My favorite films say a lot about what I pay attention to emotionally and intellectually. Movies like Girl, Interrupted, The Craft, Babylon, and Evil Dead might look chaotic together, but they all share something I resonate with: transformation, identity, rebellion, and the raw humanity of characters under pressure. I gravitate toward stories that show people breaking, rebuilding, or discovering parts of themselves they didn’t know existed. Watching other people’s inner worlds helps me understand my own:
the trauma, the healing, the reinvention, the power.
I don’t just watch movies—I study them.
Cinematography, color palettes, character arcs, sound design, mood, pacing, symbolism…
I notice all of it. And the more films I watch, the more naturally I understand visual storytelling.

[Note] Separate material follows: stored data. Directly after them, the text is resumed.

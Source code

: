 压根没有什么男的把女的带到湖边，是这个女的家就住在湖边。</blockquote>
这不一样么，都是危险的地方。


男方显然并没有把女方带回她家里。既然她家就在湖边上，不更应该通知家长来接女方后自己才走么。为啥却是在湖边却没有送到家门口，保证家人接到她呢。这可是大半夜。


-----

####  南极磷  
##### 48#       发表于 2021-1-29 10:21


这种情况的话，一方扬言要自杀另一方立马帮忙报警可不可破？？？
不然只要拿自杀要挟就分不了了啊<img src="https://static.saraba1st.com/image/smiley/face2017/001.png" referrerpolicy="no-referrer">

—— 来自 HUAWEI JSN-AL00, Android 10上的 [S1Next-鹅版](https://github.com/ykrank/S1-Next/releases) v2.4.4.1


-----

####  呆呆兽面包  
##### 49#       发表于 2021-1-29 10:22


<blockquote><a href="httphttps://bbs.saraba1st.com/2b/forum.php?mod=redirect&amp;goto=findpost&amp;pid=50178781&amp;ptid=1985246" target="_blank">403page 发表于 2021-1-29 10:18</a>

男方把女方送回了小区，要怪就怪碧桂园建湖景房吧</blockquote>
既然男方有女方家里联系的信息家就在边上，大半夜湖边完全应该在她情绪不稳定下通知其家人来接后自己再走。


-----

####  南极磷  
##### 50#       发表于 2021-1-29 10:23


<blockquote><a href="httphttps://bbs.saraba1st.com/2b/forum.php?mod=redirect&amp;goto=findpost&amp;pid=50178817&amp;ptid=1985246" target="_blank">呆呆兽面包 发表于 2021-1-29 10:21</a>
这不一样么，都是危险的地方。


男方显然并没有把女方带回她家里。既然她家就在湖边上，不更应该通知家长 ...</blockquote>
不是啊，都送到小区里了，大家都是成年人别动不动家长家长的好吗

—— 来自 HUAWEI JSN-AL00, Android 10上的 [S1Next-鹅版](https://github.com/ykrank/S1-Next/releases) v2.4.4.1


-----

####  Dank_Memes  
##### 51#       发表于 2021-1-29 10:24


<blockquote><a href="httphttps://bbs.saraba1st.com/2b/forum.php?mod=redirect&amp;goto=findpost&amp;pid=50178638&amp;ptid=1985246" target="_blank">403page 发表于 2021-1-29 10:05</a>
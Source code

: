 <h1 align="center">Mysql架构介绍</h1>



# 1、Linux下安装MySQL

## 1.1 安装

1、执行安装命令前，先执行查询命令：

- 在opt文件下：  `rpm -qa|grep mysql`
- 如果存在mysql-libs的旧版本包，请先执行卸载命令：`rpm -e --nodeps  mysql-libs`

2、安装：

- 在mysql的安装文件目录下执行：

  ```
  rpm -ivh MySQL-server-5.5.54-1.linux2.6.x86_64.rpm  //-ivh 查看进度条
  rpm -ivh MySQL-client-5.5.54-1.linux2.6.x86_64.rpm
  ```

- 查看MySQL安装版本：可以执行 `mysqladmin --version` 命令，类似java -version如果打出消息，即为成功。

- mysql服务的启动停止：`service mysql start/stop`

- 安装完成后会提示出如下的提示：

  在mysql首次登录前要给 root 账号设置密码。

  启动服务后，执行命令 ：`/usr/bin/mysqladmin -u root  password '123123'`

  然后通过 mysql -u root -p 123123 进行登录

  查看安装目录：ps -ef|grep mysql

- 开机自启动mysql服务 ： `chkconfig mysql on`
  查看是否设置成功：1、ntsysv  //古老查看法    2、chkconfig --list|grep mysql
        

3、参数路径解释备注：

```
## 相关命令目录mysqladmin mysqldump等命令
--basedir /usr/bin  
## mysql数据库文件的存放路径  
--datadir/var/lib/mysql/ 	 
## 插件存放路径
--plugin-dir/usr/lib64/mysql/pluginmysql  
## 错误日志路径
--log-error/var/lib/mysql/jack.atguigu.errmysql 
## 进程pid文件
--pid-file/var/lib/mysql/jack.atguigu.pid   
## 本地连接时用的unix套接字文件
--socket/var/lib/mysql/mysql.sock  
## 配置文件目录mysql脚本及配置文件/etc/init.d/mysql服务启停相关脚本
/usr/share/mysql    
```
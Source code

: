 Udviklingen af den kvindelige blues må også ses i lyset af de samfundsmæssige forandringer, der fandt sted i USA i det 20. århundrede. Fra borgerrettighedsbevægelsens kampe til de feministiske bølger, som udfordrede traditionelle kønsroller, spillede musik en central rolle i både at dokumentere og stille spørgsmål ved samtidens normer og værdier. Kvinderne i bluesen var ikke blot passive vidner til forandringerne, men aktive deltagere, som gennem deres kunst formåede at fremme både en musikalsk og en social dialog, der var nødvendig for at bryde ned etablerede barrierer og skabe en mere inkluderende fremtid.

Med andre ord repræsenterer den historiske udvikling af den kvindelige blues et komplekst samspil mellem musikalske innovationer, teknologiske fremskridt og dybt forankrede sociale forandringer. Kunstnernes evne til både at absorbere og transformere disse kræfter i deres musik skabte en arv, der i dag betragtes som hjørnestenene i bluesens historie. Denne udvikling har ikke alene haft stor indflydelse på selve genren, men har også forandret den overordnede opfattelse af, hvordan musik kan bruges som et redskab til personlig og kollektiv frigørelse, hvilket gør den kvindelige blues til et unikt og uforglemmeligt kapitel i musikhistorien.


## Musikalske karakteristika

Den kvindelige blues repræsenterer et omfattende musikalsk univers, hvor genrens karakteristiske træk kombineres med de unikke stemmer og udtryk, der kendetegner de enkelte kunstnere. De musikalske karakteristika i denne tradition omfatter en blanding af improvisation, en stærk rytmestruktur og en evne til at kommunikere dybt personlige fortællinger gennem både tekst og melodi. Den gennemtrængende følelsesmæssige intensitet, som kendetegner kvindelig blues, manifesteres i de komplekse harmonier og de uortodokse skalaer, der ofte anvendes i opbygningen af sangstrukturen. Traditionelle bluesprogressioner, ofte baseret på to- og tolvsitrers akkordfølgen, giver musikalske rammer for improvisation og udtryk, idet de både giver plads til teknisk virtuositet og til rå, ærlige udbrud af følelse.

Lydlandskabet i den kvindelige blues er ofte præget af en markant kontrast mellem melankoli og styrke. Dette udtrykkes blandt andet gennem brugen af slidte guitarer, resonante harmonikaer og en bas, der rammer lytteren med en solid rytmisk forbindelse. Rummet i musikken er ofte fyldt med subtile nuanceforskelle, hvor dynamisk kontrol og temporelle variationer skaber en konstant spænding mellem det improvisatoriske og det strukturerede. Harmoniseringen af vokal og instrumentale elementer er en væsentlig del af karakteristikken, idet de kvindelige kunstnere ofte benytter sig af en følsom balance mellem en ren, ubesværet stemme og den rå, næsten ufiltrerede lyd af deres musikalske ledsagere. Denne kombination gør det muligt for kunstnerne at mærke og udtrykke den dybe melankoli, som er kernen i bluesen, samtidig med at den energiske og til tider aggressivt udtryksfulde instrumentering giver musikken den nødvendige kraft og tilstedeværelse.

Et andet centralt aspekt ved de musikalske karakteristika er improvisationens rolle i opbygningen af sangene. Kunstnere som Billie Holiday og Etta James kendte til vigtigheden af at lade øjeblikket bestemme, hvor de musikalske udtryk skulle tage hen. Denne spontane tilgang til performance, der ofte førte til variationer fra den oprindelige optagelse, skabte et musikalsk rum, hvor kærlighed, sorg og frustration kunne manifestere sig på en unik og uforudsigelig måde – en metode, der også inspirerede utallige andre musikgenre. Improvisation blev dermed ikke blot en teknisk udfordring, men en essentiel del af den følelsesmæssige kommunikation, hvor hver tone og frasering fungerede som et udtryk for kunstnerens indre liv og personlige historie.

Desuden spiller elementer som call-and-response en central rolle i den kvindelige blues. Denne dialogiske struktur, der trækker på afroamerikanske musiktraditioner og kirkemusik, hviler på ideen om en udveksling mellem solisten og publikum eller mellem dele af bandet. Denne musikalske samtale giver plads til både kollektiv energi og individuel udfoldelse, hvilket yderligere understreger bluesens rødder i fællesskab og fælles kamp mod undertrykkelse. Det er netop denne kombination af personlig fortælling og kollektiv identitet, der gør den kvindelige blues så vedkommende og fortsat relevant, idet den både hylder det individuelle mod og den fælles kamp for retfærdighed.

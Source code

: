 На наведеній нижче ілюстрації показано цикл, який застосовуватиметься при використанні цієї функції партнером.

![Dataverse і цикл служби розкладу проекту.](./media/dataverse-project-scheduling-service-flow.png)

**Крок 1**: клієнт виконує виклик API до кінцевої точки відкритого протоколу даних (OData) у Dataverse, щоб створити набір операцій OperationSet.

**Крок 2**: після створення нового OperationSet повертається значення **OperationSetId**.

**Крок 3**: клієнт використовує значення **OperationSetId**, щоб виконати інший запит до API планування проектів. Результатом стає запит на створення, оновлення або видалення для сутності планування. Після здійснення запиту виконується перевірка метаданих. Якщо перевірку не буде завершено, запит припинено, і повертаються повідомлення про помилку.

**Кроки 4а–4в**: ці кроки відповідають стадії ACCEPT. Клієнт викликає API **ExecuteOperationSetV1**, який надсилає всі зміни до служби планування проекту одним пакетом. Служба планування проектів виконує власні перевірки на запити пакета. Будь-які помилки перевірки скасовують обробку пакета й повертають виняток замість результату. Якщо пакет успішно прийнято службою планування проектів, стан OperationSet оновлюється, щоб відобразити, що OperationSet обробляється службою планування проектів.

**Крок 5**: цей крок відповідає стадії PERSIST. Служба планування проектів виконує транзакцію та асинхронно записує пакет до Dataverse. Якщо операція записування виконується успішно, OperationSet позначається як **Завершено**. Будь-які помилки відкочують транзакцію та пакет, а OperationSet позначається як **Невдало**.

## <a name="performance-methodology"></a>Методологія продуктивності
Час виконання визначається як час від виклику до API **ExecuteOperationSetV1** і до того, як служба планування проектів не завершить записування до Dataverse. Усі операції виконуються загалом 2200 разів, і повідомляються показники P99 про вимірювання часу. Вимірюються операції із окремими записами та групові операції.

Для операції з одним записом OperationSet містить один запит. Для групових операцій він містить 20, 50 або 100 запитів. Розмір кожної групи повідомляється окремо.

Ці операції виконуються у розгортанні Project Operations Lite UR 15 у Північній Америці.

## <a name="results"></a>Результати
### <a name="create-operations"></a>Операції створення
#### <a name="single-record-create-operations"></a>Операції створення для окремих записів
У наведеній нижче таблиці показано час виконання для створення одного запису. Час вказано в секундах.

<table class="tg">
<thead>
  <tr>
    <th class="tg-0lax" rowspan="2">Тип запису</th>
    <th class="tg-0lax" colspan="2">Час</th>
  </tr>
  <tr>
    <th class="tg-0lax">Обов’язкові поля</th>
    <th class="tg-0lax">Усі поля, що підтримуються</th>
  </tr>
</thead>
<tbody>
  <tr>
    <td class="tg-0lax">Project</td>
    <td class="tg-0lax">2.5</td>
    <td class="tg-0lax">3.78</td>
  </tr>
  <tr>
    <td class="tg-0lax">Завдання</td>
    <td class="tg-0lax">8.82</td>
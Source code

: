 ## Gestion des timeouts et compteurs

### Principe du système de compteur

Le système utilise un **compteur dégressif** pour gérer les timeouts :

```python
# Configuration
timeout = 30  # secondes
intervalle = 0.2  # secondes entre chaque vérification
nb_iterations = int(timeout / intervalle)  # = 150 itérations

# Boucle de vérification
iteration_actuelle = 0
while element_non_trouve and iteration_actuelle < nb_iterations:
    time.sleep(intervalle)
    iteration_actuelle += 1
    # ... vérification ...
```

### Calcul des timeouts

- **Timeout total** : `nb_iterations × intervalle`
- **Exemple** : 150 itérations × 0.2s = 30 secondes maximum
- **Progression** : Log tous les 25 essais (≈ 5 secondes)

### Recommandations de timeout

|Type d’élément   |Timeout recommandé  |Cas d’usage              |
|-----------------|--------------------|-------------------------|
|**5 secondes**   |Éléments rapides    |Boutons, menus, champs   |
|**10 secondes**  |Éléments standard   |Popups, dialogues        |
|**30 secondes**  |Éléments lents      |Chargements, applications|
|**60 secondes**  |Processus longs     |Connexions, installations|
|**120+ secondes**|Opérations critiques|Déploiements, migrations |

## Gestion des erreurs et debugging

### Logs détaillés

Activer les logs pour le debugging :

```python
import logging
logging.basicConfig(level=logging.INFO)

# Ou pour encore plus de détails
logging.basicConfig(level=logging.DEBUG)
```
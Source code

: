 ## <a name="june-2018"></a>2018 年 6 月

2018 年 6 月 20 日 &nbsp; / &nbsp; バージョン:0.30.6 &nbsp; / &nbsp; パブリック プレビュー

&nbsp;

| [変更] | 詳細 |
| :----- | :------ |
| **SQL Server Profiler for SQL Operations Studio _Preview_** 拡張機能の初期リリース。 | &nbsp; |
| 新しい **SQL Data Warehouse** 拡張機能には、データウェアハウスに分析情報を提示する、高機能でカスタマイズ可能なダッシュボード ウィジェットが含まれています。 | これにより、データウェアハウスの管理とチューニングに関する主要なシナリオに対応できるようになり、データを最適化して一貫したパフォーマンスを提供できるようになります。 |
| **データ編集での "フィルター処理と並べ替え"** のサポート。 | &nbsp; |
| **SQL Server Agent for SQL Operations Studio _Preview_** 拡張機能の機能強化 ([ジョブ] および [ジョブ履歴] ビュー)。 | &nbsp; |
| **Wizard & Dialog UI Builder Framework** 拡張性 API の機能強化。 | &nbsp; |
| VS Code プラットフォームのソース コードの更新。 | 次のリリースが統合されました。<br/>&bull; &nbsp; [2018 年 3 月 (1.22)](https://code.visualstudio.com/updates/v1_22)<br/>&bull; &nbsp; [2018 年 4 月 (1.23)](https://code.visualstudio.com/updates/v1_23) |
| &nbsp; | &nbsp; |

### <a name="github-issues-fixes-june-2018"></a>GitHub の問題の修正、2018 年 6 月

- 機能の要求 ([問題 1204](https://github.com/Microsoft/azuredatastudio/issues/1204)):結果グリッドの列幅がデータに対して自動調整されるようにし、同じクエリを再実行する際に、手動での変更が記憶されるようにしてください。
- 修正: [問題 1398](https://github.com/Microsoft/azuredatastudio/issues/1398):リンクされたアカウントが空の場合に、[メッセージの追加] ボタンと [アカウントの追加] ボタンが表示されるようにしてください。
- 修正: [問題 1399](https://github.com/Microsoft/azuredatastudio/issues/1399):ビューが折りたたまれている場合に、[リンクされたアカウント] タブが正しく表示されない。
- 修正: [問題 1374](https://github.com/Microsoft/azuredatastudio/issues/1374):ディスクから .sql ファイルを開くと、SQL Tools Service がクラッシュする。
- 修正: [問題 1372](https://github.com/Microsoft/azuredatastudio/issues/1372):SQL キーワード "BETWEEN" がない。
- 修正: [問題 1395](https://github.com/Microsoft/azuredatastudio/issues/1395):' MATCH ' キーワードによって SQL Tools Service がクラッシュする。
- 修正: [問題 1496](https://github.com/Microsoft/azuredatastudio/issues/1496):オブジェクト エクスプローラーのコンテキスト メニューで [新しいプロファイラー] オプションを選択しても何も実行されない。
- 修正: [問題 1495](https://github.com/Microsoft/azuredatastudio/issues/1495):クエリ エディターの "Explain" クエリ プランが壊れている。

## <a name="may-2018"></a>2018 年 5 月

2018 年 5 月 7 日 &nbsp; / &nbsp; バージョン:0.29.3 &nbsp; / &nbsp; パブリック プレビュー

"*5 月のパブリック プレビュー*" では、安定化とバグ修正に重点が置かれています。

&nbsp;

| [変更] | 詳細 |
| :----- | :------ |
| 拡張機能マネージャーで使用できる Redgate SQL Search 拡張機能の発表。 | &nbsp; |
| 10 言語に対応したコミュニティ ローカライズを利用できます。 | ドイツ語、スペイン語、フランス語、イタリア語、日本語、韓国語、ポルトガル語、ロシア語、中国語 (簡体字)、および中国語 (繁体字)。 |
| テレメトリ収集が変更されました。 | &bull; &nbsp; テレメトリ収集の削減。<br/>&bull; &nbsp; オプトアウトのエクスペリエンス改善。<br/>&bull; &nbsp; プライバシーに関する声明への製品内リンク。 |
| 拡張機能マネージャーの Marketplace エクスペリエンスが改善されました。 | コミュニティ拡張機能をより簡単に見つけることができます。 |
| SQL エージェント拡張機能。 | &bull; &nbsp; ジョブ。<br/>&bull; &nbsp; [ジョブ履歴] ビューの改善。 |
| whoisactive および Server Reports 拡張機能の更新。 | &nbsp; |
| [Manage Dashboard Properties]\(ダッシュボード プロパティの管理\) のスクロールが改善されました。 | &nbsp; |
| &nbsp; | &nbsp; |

This also fuels my creative mind.
It pushes my brand thinking, my fashion eye, my writing style, and even how I analyze relationships. Films teach you where tension lives, how emotion is communicated, and which moments matter.
Movies are culture talking to itself, and I love listening.
All of this shapes the way I see and shape ideas. Paying attention to how a story unfolds, how a mood is created, and how every detail communicates meaning trains me to orchestrate experiences that feel cohesive, intentional, and emotionally resonant. It’s about noticing what moves people, what captures attention, and how to bring a vision to life so it leaves a lasting impression. The films I study become a blueprint for how to translate imagination into reality and make moments that feel alive, purposeful, and unforgettable.